ABOUT TELEFLEX INCORPORATED
Teleflex is a global provider of medical technologies designed to improve the health and quality of people’s lives. We apply purpose driven innovation - a relentless pursuit of identifying unmet clinical needs - to benefit patients and healthcare providers. Our portfolio is diverse, with solutions in the fields of vascular and interventional access, surgical, anesthesia, cardiac care, urology, emergency medicine and respiratory care. Teleflex employees worldwide are united in the understanding that what we do every day makes a difference. For more information, please visit teleflex.com.
Teleflex is the home of Arrow®, Deknatel®, Hudson RCI®, LMA®, Pilling®, Rusch® and Weck® - trusted brands united by a common sense of purpose.
ABOUT VASCULAR SOLUTIONS
Vascular Solutions, Inc. is an innovative medical device company that focuses on developing unique clinical solutions for coronary and peripheral vascular procedures. The company’s product line consists of more than 90 products and services that are sold to interventional cardiologists, interventional radiologists, electrophysiologists and vein specialists through its direct U.S. sales force and international independent distributor network. All listed trademarks are the property of Vascular Solutions, Inc.

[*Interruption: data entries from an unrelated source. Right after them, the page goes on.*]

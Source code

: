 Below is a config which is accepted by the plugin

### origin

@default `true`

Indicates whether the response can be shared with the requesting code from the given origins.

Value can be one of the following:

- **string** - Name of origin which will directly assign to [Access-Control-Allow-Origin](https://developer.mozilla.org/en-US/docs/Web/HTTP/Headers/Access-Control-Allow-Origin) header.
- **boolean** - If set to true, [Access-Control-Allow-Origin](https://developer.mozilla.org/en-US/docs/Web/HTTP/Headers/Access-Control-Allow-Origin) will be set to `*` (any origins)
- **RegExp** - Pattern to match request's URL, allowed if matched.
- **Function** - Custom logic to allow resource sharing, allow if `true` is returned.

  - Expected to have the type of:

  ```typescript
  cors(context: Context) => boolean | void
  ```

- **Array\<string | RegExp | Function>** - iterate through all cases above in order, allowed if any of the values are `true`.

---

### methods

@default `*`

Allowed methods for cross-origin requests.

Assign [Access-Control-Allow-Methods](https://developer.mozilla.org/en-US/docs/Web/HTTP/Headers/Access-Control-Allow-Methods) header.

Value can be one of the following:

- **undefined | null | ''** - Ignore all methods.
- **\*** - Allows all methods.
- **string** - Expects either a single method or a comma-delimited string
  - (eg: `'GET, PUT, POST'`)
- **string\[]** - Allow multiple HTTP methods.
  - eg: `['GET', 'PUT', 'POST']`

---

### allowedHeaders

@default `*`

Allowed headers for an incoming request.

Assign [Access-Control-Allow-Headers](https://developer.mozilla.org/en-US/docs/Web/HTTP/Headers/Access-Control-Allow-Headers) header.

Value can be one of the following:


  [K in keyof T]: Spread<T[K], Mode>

CAUTION CONCERNING FORWARD-LOOKING INFORMATION
This press release contains forward-looking statements, including, but not limited to, statements related to expected benefits to Teleflex from the acquisition, including acceleration of revenue growth, anticipated accretion to adjusted margins and adjusted earnings per share and longer-term benefits resulting from Vascular Solutions’ R&D pipeline and Teleflex’s international distribution network; expected transaction synergies; expectations with respect to return on invested capital resulting from the acquisition; Teleflex’s expectations with respect to its long-term debt to adjusted EBITDA levels; and Teleflex’s expectations with respect to increased cross-portfolio selling opportunities. Actual results could differ materially from those in the forward-looking statements due to, among other things, unanticipated difficulties and expenditures in connection with integration programs; customer and shareholder reaction to the transaction; risks associated with the financing of the transaction; disruption from the transaction making it more difficult to maintain business and operational relationships; significant transaction costs; unknown liabilities; the risk of litigation and/or regulatory actions related to the proposed acquisition; changes in general and international economic conditions, including fluctuations in foreign currency exchange rates and the impact of the United Kingdom's vote to leave the European Union; and other factors described or incorporated in our filings with the Securities and Exchange Commission (“SEC”), including our Annual Report on Form 10-K for the year ended December 31, 2015.